# Hierarchical indexing
---------------

For higher-dimensional data common pattern is to make use of **hierarchical indexing** (**multi-indexing**) to incorporate multiple index *levels* within a single index.
In this way, higher-dimensional data can be compactly represented within the 1D ``Series`` and 2D ``DataFrame``.

In [None]:
import pandas as pd
import numpy as np

## 1. Multiply Indexed Series
________________________________
* Representation of 2D data within 1D ``Series`` where each point has a character and numerical key.

#### 1.1. Using Python tuples as keys (the bad way)
-----------------

In [None]:
index = [('California', 2000), ('California', 2010),
         ('New York', 2000), ('New York', 2010),
         ('Texas', 2000), ('Texas', 2010)]
populations = [33871648, 37253956,
               18976457, 19378102,
               20851820, 25145561]
pop = pd.Series(populations, index=index)
pop

* With this indexing scheme, the straightforwardly indexing and slicing the series based on this index are avalable:

In [None]:
pop[('California', 2010):('Texas', 2000)]

* messy (and potentially slow) request to select all values from 2010:

In [None]:
pop[[i for i in pop.index if i[1] == 2010]]
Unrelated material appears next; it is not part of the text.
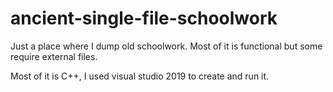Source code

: # ancient-single-file-schoolwork
Just a place where I dump old schoolwork. Most of it is functional but some require external files.

Most of it is C++, I used visual studio 2019 to create and run it.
#### 1.2. MultiIndex (the better way)
-----------------------------
* Tuple-based indexing is essentially a rudimentary multi-index
* ``MultiIndex`` type gives  the better type of operations 
* ``MultiIndex`` contains multiple *levels* of indexing (the state names and the years) as well as multiple *labels* for each data point which encode these levels


In [None]:
index = pd.MultiIndex.from_tuples(index)
index

In [None]:
pop = pop.reindex(index)
pop

* Hierarchical representation of the data after re-indexing of the series with ``MultiIndex`` :
    * first two columns of the ``Series`` represent the multiple index values, while the third column shows the data
    * some entries are missing in the first column: any blank entry indicates the same value as the line above it

* Accessing all data for which the second index is 2010 with slicing notation:

In [None]:
p2010 = pop[:, 2010]
p2010

In [None]:
type(p2010)

This syntax is much more convenient (and the operation is much more efficient!) than the tuple-based multi-indexing solution 

#### 1.3. MultiIndex as extra dimension
-------------------------------------

* ``unstack()`` method will quickly convert a multiply indexed ``Series`` into a conventionally indexed ``DataFrame``:

In [None]:
pop_df = pop.unstack()
pop_df

In [None]:
pop_df.columns

In [None]:
pop_df.loc['California', 2010]

In [None]:
pop_df.iloc[1, 1]

In [None]:
pop_df['California', 2010] #KeyError

In [None]:
pop_df.values

In [None]:
pop.values

* ``stack()`` method provides the opposite operation:

In [None]:
pop_df.stack()

#### 1.4. The reason of hierarchical indexingis: 
---------------
* just as we were able to use multi-indexing to represent 2D data within a 1D ``Series``, we can also use it to represent data of three or more dimensions in a ``Series`` or ``DataFrame``
* each extra level in a multi-index represents an extra dimension of data
* simplifying of data processing -- adding another column to ``DataFrame`` with a ``MultiIndex``( column of demographic data for each state at each year, population under 18):

In [None]:
pop_df = pd.DataFrame({'total': pop,
                       'under18': [9267089, 9284094,
                                   4687374, 4318033,
                                   5906301, 6879014]})
pop_df

* All the ufuncs and other functionality work with hierarchical indices as well : computing the fraction of people under 18 by year:

In [None]:
f_u18 = pop_df['under18'] / pop_df['total']
f_u18.unstack()
#f_u18.unstack()[2000]

## 2. Methods of ``MultiIndex`` creation
___________________________

#### 2.1. In ``Series`` or ``DataFrame`` constructors 
__________________________________________________
* The most straightforward (*implicit*) way:
    * to pass a list of two or more index arrays
    * to pass a dictionary with appropriate tuples as keys
* The work of creating the ``MultiIndex`` is done in the background.

In [None]:
df = pd.DataFrame(np.random.rand(4, 2),
                  index=[['a', 'a', 'b', 'b'], [1, 2, 1, 2]],
                  columns=['data1', 'data2'])
df

In [None]:
data = {('California', 2000): 33871648,
        ('California', 2010): 37253956,
        ('Texas', 2000): 20851820,
        ('Texas', 2010): 25145561,
        ('New York', 2000): 18976457,
        ('New York', 2010): 19378102}
pd.Series(data)

#### 2.2. Explicit ``MultiIndex`` constructors
___________________________________________
Any of MultiIndex objects can be passed as the ``index`` argument when creating a ``Series`` or ``Dataframe``, or be passed to the ``reindex`` method of an existing ``Series`` or ``DataFrame``

* from a list of arrays -- giving the index values within each level:

In [None]:
pd.MultiIndex.from_arrays([['a', 'a', 'b', 'b'], [1, 2, 1, 2]])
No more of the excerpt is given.